Lentil, or Ervum Lens, L. an useful exotic vegetable of the pulse kind, that has long been cultivated in Britain.

It is propagated from seeds, which are either sown in the proportion of from one bushel and a half to two bushels broad-cast, or are drilled in rows one foot and a half a part, in order that the intermediate soil may be properly cleaned with the Dutch hoe. Sometimes, however, this vegetable is put in the ground together with oats or barley, at the rate of one bushel of the latter to two bushels of the former.

The lentil is an, annual plant, growing to the height of about 18 inches, and producing pale purple flowers, which are succeeded by small flat pods, containing two or three round seeds. These are frequently used in soups, the flavour of which is thus much improved : the plant itself affords an excellent fodder for cattle.—When, however, lentils grow among oats or barley, they should be cut- while in full sap ; for, if well dried and preserved, they afford an inviting food, though of a heating and flatulent nature.—Nor is the fruit itself more wholesome to mankind ; and Becu stein observes, that it is hurtful, nay, sometimes fatal to horses.

There is another kind of lentil cultivated in this country, under the name of French Lentil, or Tills. It is in every respect a plant twice as large as the preceding, and is supposed to be a distinct species. It is raised from seeds, which are sown in March, in a soil that bore corn in the preceding year, and has been once ploughed. Manure is not absolutely necessary, though it will greatly increase the crop; which is said to be very copious, and may be mown several times in one season.

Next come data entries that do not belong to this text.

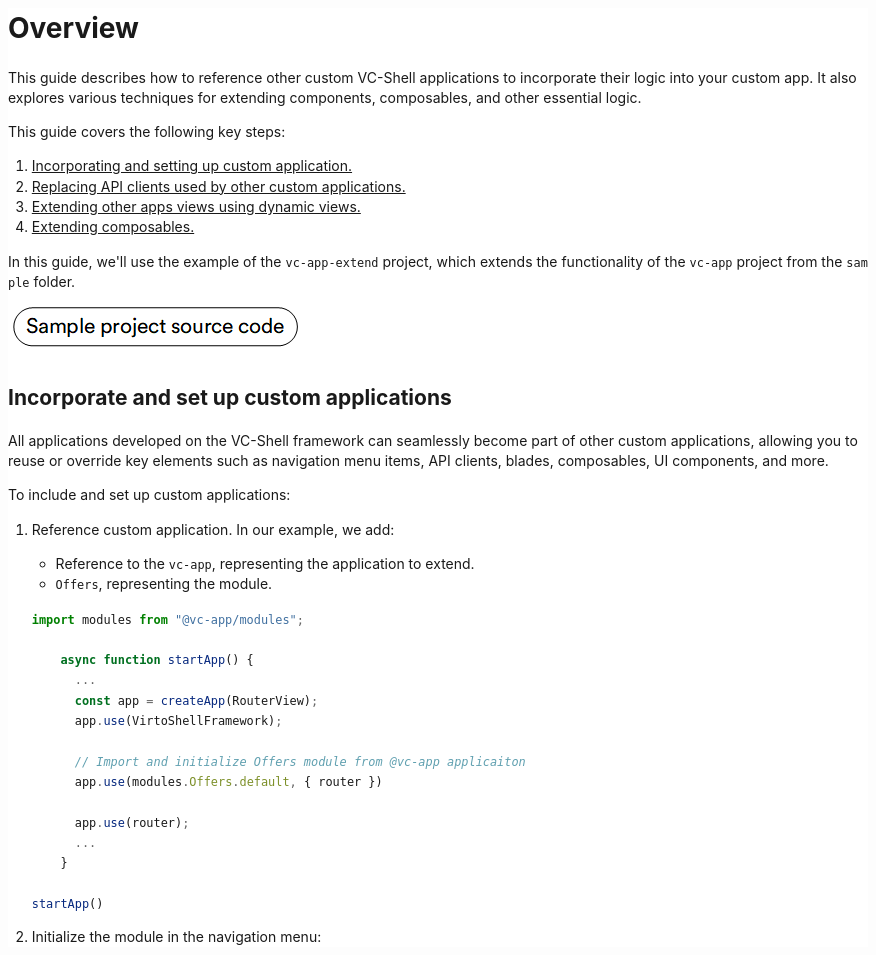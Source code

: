 # Overview

This guide describes how to reference other custom VC-Shell applications to incorporate their logic into your custom app. It also explores various techniques for extending components, composables, and other essential logic.

This guide covers the following key steps:

1. [Incorporating and setting up custom application.](overview.md#incorporate-and-set-up-custom-applications)
1. [Replacing API clients used by other custom applications.](overview.md#override-api-client-used-by-other-custom-applications)
1. [Extending other apps views using dynamic views.](overview.md#extend-other-apps-views-using-dynamic-views)
1. [Extending composables.](overview.md#extend-composables)

In this guide, we'll use the example of the `vc-app-extend` project, which extends the functionality of the `vc-app` project from the `sample` folder.

[![The source code of sample project](../../media/source_code.png)](https://github.com/VirtoCommerce/vc-shell/tree/main/sample/vc-app-extend)

## Incorporate and set up custom applications

All applications developed on the VC-Shell framework can seamlessly become part of other custom applications, allowing you to reuse or override key elements such as navigation menu items, API clients, blades, composables, UI components, and more.

To include and set up custom applications:

1. Reference custom application. In our example, we add:

    * Reference to the `vc-app`, representing the application to extend.
    * `Offers`, representing the module.

    ```typescript title="vc-app-extend/src/main.ts" linenums="1"
    import modules from "@vc-app/modules";

        async function startApp() {
          ...
          const app = createApp(RouterView);
          app.use(VirtoShellFramework);

          // Import and initialize Offers module from @vc-app applicaiton
          app.use(modules.Offers.default, { router })

          app.use(router);
          ...
        }

    startApp()
    ```

2. Initialize the module in the navigation menu:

The stalks and foliage of this kind of lentil, furnish an agreeable and wholesome food to horses, sheep, and particularly to cows : while they considerably increase the quantity, and improve the quality of their milk. Its long and numerous pods ripen late in autumn, and produce a new species of pulse, which may be dressed in the same manner as the common lentils : in a fresh state, they may also be used as an excellent ingredient in soup; and, when dry, they are eagerly eaten by poultry. The dried herb, likewise, furnishes a good winter fodder for cattle ; and, as this vegetable thrives on the poorest land, it deserves to be more generally cultivated.